# [PROBLEM]
Reproduce the closing part of the entries exactly: the line with "trigger an update." and all lines after it, ending with the last line, and nothing else.

# [INFORMATION SHOWN]
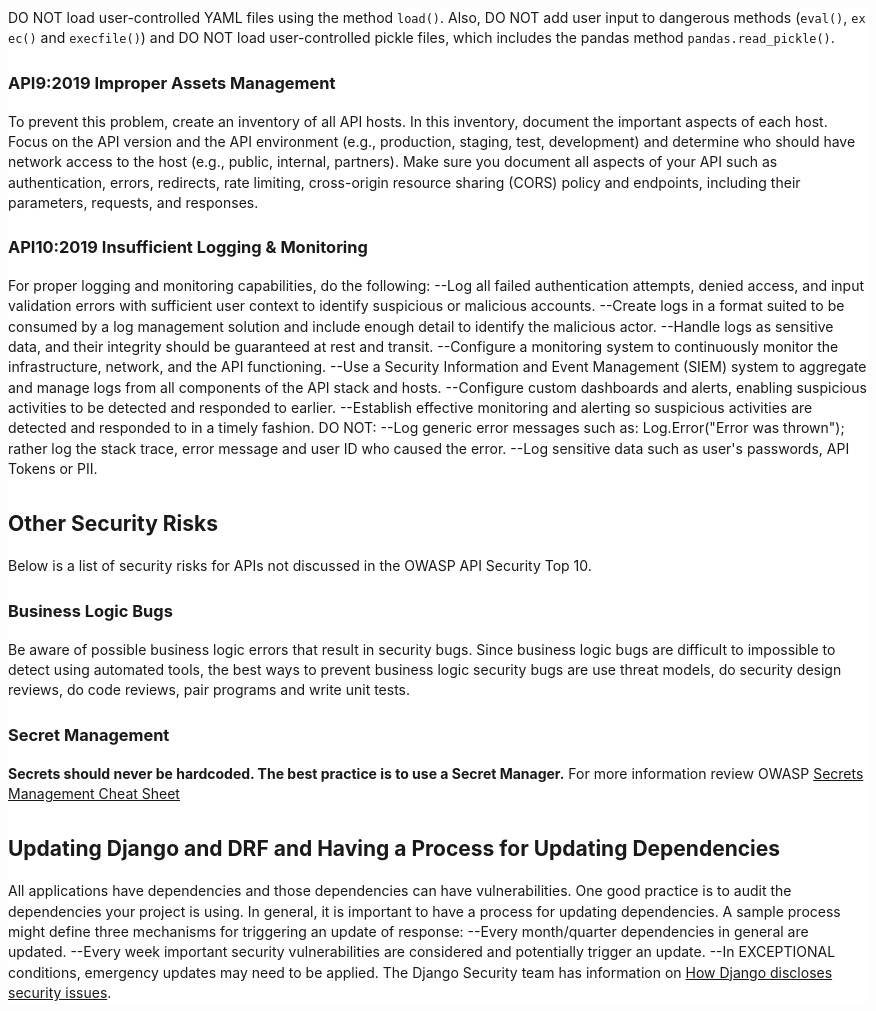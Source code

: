 DO NOT load user-controlled YAML files using the method `load()`. 
Also, DO NOT add user input to dangerous methods (`eval()`, `exec()` and `execfile()`) and DO NOT load user-controlled pickle files, which
includes the pandas method `pandas.read_pickle()`. 
### API9:2019 Improper Assets Management 
To prevent this problem, create an inventory of all API hosts. In this inventory, document the important aspects of each host. Focus on the API
version and the API environment (e.g., production, staging, test, development) and determine who should have network access to the host
(e.g., public, internal, partners). Make sure you document all aspects of your API such as authentication, errors, redirects, rate limiting,
cross-origin resource sharing (CORS) policy and endpoints, including their parameters, requests, and responses.
 ### API10:2019 Insufficient Logging & Monitoring
 For proper logging and monitoring capabilities, do the following:
 \--Log all failed authentication attempts, denied access, and input
validation errors with sufficient user context to identify suspicious or malicious accounts.
 \--Create logs in a format suited to be consumed by a log management
solution and include enough detail to identify the malicious actor. 
\--Handle logs as sensitive data, and their integrity should be guaranteed at rest and transit.
 \--Configure a monitoring system to continuously monitor the
infrastructure, network, and the API functioning. 
\--Use a Security Information and Event Management (SIEM) system to aggregate and manage logs from all components of the API stack and
hosts. 
\--Configure custom dashboards and alerts, enabling suspicious activities to be detected and responded to earlier.
 \--Establish effective monitoring and alerting so suspicious activities
are detected and responded to in a timely fashion. 
DO NOT: 
\--Log generic error messages such as: Log.Error(\"Error was thrown\"); rather log the stack trace, error message and user ID who caused the
error. 
\--Log sensitive data such as user\'s passwords, API Tokens or PII. 
## Other Security Risks 
Below is a list of security risks for APIs not discussed in the OWASP API Security Top 10.
 ### Business Logic Bugs
 Be aware of possible business logic errors that result in security bugs.
Since business logic bugs are difficult to impossible to detect using automated tools, the best ways to prevent business logic security bugs
are use threat models, do security design reviews, do code reviews, pair programs and write unit tests.
 ### Secret Management
 **Secrets should never be hardcoded. The best practice is to use a
Secret Manager.** For more information review OWASP [Secrets Management Cheat
Sheet](https://cheatsheetseries.owasp.org/cheatsheets/Secrets_Management_Cheat_Sheet.html) 
## Updating Django and DRF and Having a Process for Updating Dependencies 
All applications have dependencies and those dependencies can have vulnerabilities. One good practice is to audit the dependencies your
project is using. In general, it is important to have a process for updating dependencies. A sample process might define three mechanisms
for triggering an update of response: 
\--Every month/quarter dependencies in general are updated. \--Every week important security vulnerabilities are considered and potentially
trigger an update. \--In EXCEPTIONAL conditions, emergency updates may need to be applied.
 The Django Security team has information on [How Django discloses
security issues](https://docs.djangoproject.com/en/4.1/internals/security/#how-django-discloses-security-issues).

# [PROBLEM SOLUTION]
trigger an update. \--In EXCEPTIONAL conditions, emergency updates may need to be applied.
 The Django Security team has information on [How Django discloses
security issues](https://docs.djangoproject.com/en/4.1/internals/security/#how-django-discloses-security-issues).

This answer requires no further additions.